Connecting is the art of building relationships; relationships that last. It’s the forming of bonds with people that can grow into deeper, closer, more meaningful relationships.
Making close connections is essential because people prefer to work and interact those with whom they feel connected. They share common interests, feelings, values, and beliefs. They trust them and want to help them more. Instead of concentrating on closing one-time sales, work to build close, long-term connections that will endure.
Be honest and build trust. Exaggerating and falsifying may help produce quick sales, but over time, they will do you in. Overstating and failing to deliver as promised kills relationships because customers want what they were promised. Few will continue to conduct business with those who have not kept their word. Not delivering precisely as promised is the best way to ruin your reputation and brand.
To create solid connections, follow these suggestions:
- Perfect your art. Deliver top quality. Do what you do excellently, as well as it can be done. “There is no substitute for quality,” T. Harv Eker states. If the quality you provide is outstanding, you don’t have to do lots of networking. People will network for you. They will tell others about you and recommend you. People love to refer others to those who provide the top quality.” It makes them look good.
- Stick to the facts. It’s easy to exaggerate and promise more than you can deliver, but it doesn’t pay. Be honest. Connect with potential customers by telling them the results your goods and services have achieved. Better yet, document the results, put on demonstrations, and show them proof. Provide them with endorsements from satisfied customers; take them to sites to your goods or services in operation with other customers. Then explain to your prospects exactly how you can help them.

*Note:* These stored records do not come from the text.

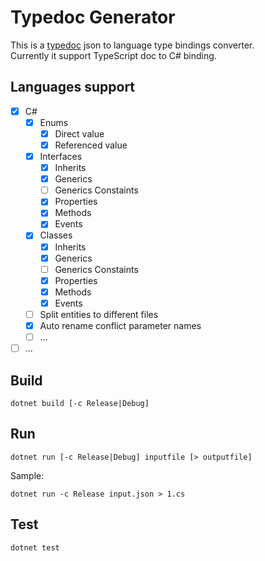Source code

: # Typedoc Generator
This is a [typedoc](https://github.com/TypeStrong/typedoc) json to language type bindings converter.  
Currently it support TypeScript doc to C# binding.

## Languages support
- [x] C#
  - [x] Enums
    - [x] Direct value
    - [x] Referenced value
  - [x] Interfaces
    - [x] Inherits
    - [x] Generics
    - [ ] Generics Constaints
    - [x] Properties
    - [x] Methods
    - [x] Events
  - [x] Classes
    - [x] Inherits
    - [x] Generics
    - [ ] Generics Constaints
    - [x] Properties
    - [x] Methods
    - [x] Events
  - [ ] Split entities to different files
  - [x] Auto rename conflict parameter names
  - [ ] ...
- [ ] ...

## Build
```
dotnet build [-c Release|Debug]
```

## Run
```
dotnet run [-c Release|Debug] inputfile [> outputfile]
```
Sample:
```
dotnet run -c Release input.json > 1.cs
```

## Test
```
dotnet test
```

- Don’t promise too much — especially if you may not be able deliver. Be completely honest. It’s better to lose a sale and stay on good terms with the prospect than to land the sale and subsequently alienate the customer. If your honesty costs you a deal, think of it this way: the customer may remember your truthfulness and call on you again. However, if you over-inflate or fail to deliver, your future with that prospect will be doomed, over, kaput. Plus, aggrieved customers tend to tell their friends about their dissatisfaction — especially when they feel they were intentionally deceived.
- When you’re looking for business, offer your goods or services at an attractive price. Be fair and don’t gouge; build trust. Give potential customers a price incentive for giving you their business. When you have performed well for them, you can use them showcase to sell future customers. You will also have forged connections with satisfied customers who will give you repeat business and recommend you to others.
Ask satisfied customers to give you endorsements or letters of commendation. Have them write on their letterheads how excellently you performed. Post the commendations on your Web site, hang copies in your office, and keep them in a scrapbook that you can show potential customers. Insert them in your brochures and sales materials.
Your outlook
Remember back in school how different personalities emerged and distinguished themselves. Every school had characters such as the nerd, the rocker, the jock, the babe, and the brain. Yet the one we tend to remember most fondly is the clown.
We all noticed the clown because he made us laugh. He connected with everyone through his humor; by making everything funny. The clown could make the most ordinary situation, the gravest circumstance, and the blandest personality absolutely hysterical. During the darkest moments, his quips broke the tension and lightened the mood. Humor was his focus, his outlook, his forte. His wit was what distinguished him and how he connected.
Great networkers also have special outlook. Like the clown who instinctively looks for humor, networkers are programmed to connect people. Great networkers constantly try to meet new people, learn all about them, and link them so that they can build close, mutually-beneficial relationships.
Distinguish yourself and boost your business by developing a connecting attitude. Be pleasant, friendly, and fun. People like to be with and do business with those they like, not with grouches.
Train yourself to be a connector; develop a connecting frame of mind by constantly thinking in terms of whom you can connect. Here’s how to proceed:
Make two lists:
1. List people you would like to meet.
1. Friends.
2. Businesses.
Backgrounds.
1. Interests.
2. Values and beliefs.
2. List people that you could connect with each other. List what they have in common:
1.
2.
3.
4.
5. Values and beliefs.
3. Create a plan to connect those individuals.
Connecting is addictive. When you make a strong connection it’s so satisfying that you can’t wait to do it again. It’s also rewarding because people are grateful for your efforts on their behalf. Successful connections motivate; they make you focus more on connecting and bringing more people together.
Since connectors are always trying to make matches, they become possibility people. Possibility people explore, try, and make things happen. They push the limits and don’t immediately accept “no” for an answer.
Possibility people stand out because they’re optimistic and more likely to achieve. They also tend to be creative, resourceful, and inspirational. If you want to increase your business referrals, develop a connecting outlook.